Over the past decade, hardware and software used to build computer networks have become increasingly open and programmable. This was driven by two factors: the growing cost and complexity of running traditional networks efficiently at scale, and the emergence of two technological paradigms: Software-Defined Networking (SDN) and Network Function Virtualization (NFV). SDN decouples the network control (e.g., policy decisions) and data planes (e.g., packet forwarding) while NFV delegates network processing to the compute infrastructure.
While these generated immense interest in the industry, adoption has not been straightforward. This lag in adoption is often due to technical challenges that were glossed over when proposing these paradigms. My research has looked at identifying these challenges and developing novel and practical systems techniques to solve these. In my research, I deeply explore emerging problems, build systems and frameworks to validate and communicate ideas, and actively engage with industry to both find new problems and push towards the adoption of my ideas. My future research centers around moving high-performance networking from a niche to general applications. To do so, I am designing new interfaces through which applications use the network. I envision that this will help shape the development and ease the adoption of hardware accelerators.
Enabling performance guarantees in NFV.
NFV aims to move specialized network functions (i.e., services) from dedicated purpose-built hardware boxes to software run on commodity servers. It is made possible by the recent performance leaps in software packet processing and brings unprecedented flexibility for managing and deploying network services at scale. However, the move to software makes it harder to offer performance guarantees: the performance of software packet processors are up to 50% worse when they are co-located with other when they are co-located with other functions running on neighboring cores of the same multicore processor compared to isolated runs.
The basic building block of my solution, ResQ, is a technique that provides strong performance isolation among consolidated network functions. It accurately controls the effects of contention on the last-level processor cache using modern in-hardware QoS mechanisms (Intel Cache Allocation Technology), and I/O through careful buffer sizing. Free from the need to predict the effects of resource sharing, ResQ places network functions and allocates resources in a multi-tenant cluster such that performance objectives are enforced accurately (no violations) and efficiently (up to 2.3x lower resource usage compared to prior work). My results were used to promote Intel Cache Monitoring and Allocation Technologies and motivated further research on future in-hardware QoS mechanisms. Moreover, the profiling framework I developed for this work was adopted for internal NFV experimentation.

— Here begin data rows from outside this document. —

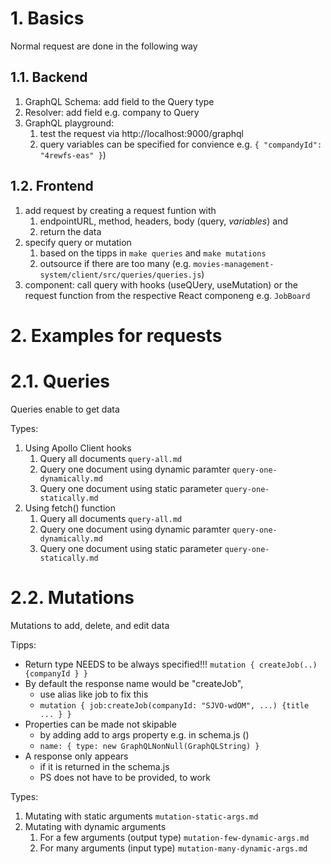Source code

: # 1. Basics

Normal request are done in the following way

## 1.1. Backend

1. GraphQL Schema: add field to the Query type
2. Resolver: add field e.g. company to Query
3. GraphQL playground:
   1. test the request via http://localhost:9000/graphql
   2. query variables can be specified for convience e.g. `{ "compandyId": "4rewfs-eas" }`)

## 1.2. Frontend

1. add request by creating a request funtion with
   1. endpointURL, method, headers, body (query, _variables_) and
   2. return the data
2. specify query or mutation
   1. based on the tipps in `make queries` and `make mutations`
   2. outsource if there are too many (e.g. `movies-management-system/client/src/queries/queries.js`)
3. component: call query with hooks (useQUery, useMutation) or the request function from the respective React componeng e.g. `JobBoard`

# 2. Examples for requests

# 2.1. Queries

Queries enable to get data

Types:

1. Using Apollo Client hooks
   1. Query all documents `query-all.md`
   2. Query one document using dynamic paramter `query-one-dynamically.md`
   3. Query one document using static parameter `query-one-statically.md`
1. Using fetch() function
   1. Query all documents `query-all.md`
   2. Query one document using dynamic paramter `query-one-dynamically.md`
   3. Query one document using static parameter `query-one-statically.md`

# 2.2. Mutations

Mutations to add, delete, and edit data

Tipps:

- Return type NEEDS to be always specified!!!
  `mutation { createJob(..) {companyId } }`
- By default the response name would be "createJob",
  - use alias like job to fix this
  - `mutation { job:createJob(companyId: "SJVO-wdOM", ...) {title ... } }`
- Properties can be made not skipable
  - by adding add to args property e.g. in schema.js ()
  - `name: { type: new GraphQLNonNull(GraphQLString) }`
- A response only appears
  - if it is returned in the schema.js
  - PS does not have to be provided, to work

Types:

1. Mutating with static arguments `mutation-static-args.md`
2. Mutating with dynamic arguments
   1. For a few arguments (output type) `mutation-few-dynamic-args.md`
   2. For many arguments (input type) `mutation-many-dynamic-args.md`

Bringing high-performance networking to networked applications.
The dominant application-network interface (socket API) requires applications to carefully handle communication details to optimize performance. By contrast, canonical shared memory – which hides away such details – has not been widely adopted due to performance and scalability challenges. Now is the right time to revisit data-centric network APIs: vast experience in distributed and parallel programming models helps us better understand the application requirements, and advances in high-performance packet processing allow us to hide communication details without compromising performance. My solution, Tasvir, is an interface that exposes single-writer versioned shared regions that are atomically updated through a user-controlled bulk synchronization process.

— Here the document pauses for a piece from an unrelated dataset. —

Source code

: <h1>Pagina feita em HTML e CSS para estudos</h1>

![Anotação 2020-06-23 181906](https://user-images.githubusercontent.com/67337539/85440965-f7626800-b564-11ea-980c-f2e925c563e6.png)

Distributed machine learning is an example where such an interface is useful. Existing ML distributed runtimes directly or indirectly build on legacy interfaces (e.g., sockets, verbs, RPC). Using the above-mentioned interface helps sidestep performance deficiencies of legacy frameworks with an implementation that is not wildly different than native shared memory. I showed that a CPU-based SGD implementation based on this interface matches the performance of a corresponding native shared-memory implementation. I plan to show that this interface can also efficiently abstract away accelerator communication and simplify scaling machine learning models in various environments.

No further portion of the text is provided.